▶ [INPUT]:

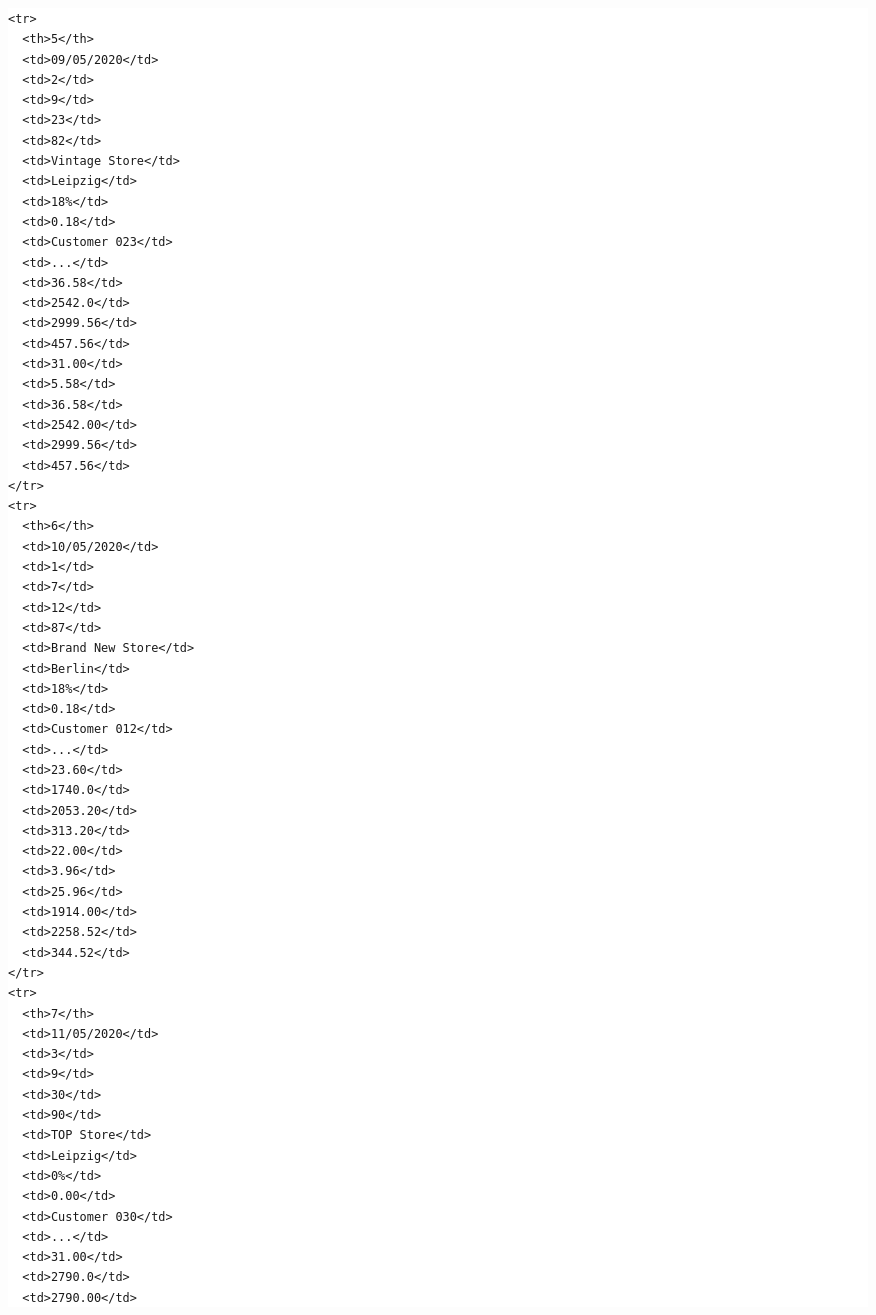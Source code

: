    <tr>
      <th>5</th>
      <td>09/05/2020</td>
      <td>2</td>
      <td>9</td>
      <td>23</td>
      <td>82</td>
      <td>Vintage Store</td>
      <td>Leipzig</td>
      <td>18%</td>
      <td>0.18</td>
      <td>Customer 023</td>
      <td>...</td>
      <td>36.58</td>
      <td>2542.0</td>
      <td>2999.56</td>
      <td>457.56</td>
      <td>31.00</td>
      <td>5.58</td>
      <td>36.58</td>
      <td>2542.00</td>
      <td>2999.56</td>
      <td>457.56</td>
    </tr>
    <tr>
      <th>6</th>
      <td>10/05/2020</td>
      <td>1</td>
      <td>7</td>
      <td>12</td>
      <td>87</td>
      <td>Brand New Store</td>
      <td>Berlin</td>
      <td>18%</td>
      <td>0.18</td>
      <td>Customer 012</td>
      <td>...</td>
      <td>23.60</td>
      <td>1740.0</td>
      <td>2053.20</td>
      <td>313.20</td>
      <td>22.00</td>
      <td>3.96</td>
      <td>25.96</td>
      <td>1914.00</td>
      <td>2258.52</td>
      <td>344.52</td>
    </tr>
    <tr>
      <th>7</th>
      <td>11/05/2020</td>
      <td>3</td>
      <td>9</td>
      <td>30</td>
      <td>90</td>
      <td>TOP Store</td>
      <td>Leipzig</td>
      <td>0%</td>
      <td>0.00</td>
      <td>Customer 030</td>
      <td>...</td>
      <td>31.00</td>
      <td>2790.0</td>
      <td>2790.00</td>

==

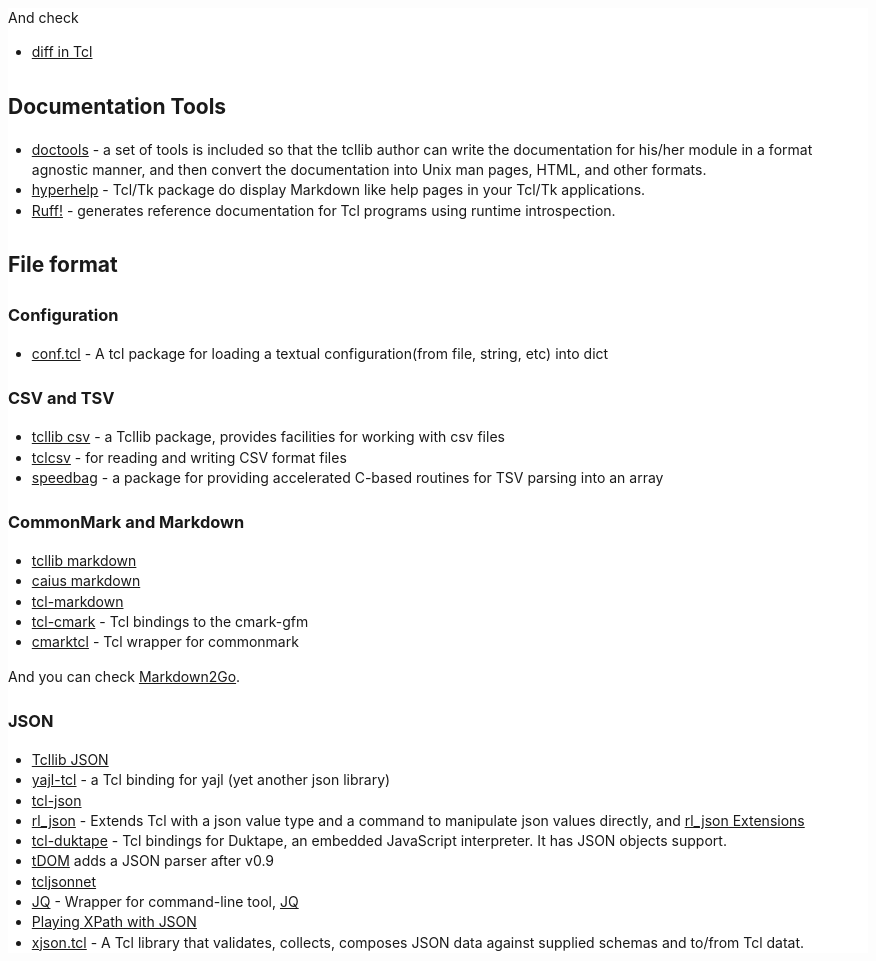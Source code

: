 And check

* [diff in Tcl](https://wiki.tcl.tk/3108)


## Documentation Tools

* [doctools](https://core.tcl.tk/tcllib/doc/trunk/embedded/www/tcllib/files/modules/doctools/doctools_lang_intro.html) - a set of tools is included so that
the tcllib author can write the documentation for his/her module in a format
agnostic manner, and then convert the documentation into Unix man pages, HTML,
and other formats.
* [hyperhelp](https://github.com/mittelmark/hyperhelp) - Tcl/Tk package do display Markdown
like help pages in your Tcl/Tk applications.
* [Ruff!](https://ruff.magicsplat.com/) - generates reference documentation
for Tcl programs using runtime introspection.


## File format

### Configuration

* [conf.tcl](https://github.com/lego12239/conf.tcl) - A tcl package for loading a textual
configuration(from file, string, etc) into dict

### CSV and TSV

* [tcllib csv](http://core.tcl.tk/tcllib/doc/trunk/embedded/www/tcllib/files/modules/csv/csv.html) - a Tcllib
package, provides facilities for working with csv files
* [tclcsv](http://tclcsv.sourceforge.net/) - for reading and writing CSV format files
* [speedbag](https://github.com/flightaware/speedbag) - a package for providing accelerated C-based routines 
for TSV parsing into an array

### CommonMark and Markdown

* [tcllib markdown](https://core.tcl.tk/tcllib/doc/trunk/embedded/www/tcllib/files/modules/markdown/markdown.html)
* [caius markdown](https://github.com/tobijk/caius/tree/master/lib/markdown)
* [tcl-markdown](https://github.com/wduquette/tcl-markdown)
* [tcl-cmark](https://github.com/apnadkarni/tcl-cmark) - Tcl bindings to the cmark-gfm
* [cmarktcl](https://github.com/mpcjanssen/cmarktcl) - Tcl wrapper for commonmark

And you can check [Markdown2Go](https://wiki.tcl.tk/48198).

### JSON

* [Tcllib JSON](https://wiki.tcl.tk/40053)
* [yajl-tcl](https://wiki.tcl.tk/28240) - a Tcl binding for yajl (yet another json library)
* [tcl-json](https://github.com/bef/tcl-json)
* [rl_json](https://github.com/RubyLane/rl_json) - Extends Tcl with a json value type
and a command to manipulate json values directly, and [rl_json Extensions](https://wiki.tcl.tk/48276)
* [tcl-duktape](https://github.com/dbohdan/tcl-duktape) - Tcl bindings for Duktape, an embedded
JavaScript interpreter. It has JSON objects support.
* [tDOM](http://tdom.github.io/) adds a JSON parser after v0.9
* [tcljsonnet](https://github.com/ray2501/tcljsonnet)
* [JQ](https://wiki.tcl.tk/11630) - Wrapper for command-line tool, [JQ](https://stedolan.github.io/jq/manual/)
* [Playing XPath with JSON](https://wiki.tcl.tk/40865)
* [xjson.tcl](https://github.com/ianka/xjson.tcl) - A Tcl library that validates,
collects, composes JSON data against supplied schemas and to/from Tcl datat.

▶ [REQUIRED ACTION]: Your answer should be the lines above from the one containing "## File format" through the one containing "JavaScript interpreter. It", copied exactly and with both ends kept.

▶ [TASK RESULT]:
## File format

### Configuration

* [conf.tcl](https://github.com/lego12239/conf.tcl) - A tcl package for loading a textual
configuration(from file, string, etc) into dict

### CSV and TSV

* [tcllib csv](http://core.tcl.tk/tcllib/doc/trunk/embedded/www/tcllib/files/modules/csv/csv.html) - a Tcllib
package, provides facilities for working with csv files
* [tclcsv](http://tclcsv.sourceforge.net/) - for reading and writing CSV format files
* [speedbag](https://github.com/flightaware/speedbag) - a package for providing accelerated C-based routines 
for TSV parsing into an array

### CommonMark and Markdown

* [tcllib markdown](https://core.tcl.tk/tcllib/doc/trunk/embedded/www/tcllib/files/modules/markdown/markdown.html)
* [caius markdown](https://github.com/tobijk/caius/tree/master/lib/markdown)
* [tcl-markdown](https://github.com/wduquette/tcl-markdown)
* [tcl-cmark](https://github.com/apnadkarni/tcl-cmark) - Tcl bindings to the cmark-gfm
* [cmarktcl](https://github.com/mpcjanssen/cmarktcl) - Tcl wrapper for commonmark

And you can check [Markdown2Go](https://wiki.tcl.tk/48198).

### JSON

* [Tcllib JSON](https://wiki.tcl.tk/40053)
* [yajl-tcl](https://wiki.tcl.tk/28240) - a Tcl binding for yajl (yet another json library)
* [tcl-json](https://github.com/bef/tcl-json)
* [rl_json](https://github.com/RubyLane/rl_json) - Extends Tcl with a json value type
and a command to manipulate json values directly, and [rl_json Extensions](https://wiki.tcl.tk/48276)
* [tcl-duktape](https://github.com/dbohdan/tcl-duktape) - Tcl bindings for Duktape, an embedded
JavaScript interpreter. It has JSON objects support.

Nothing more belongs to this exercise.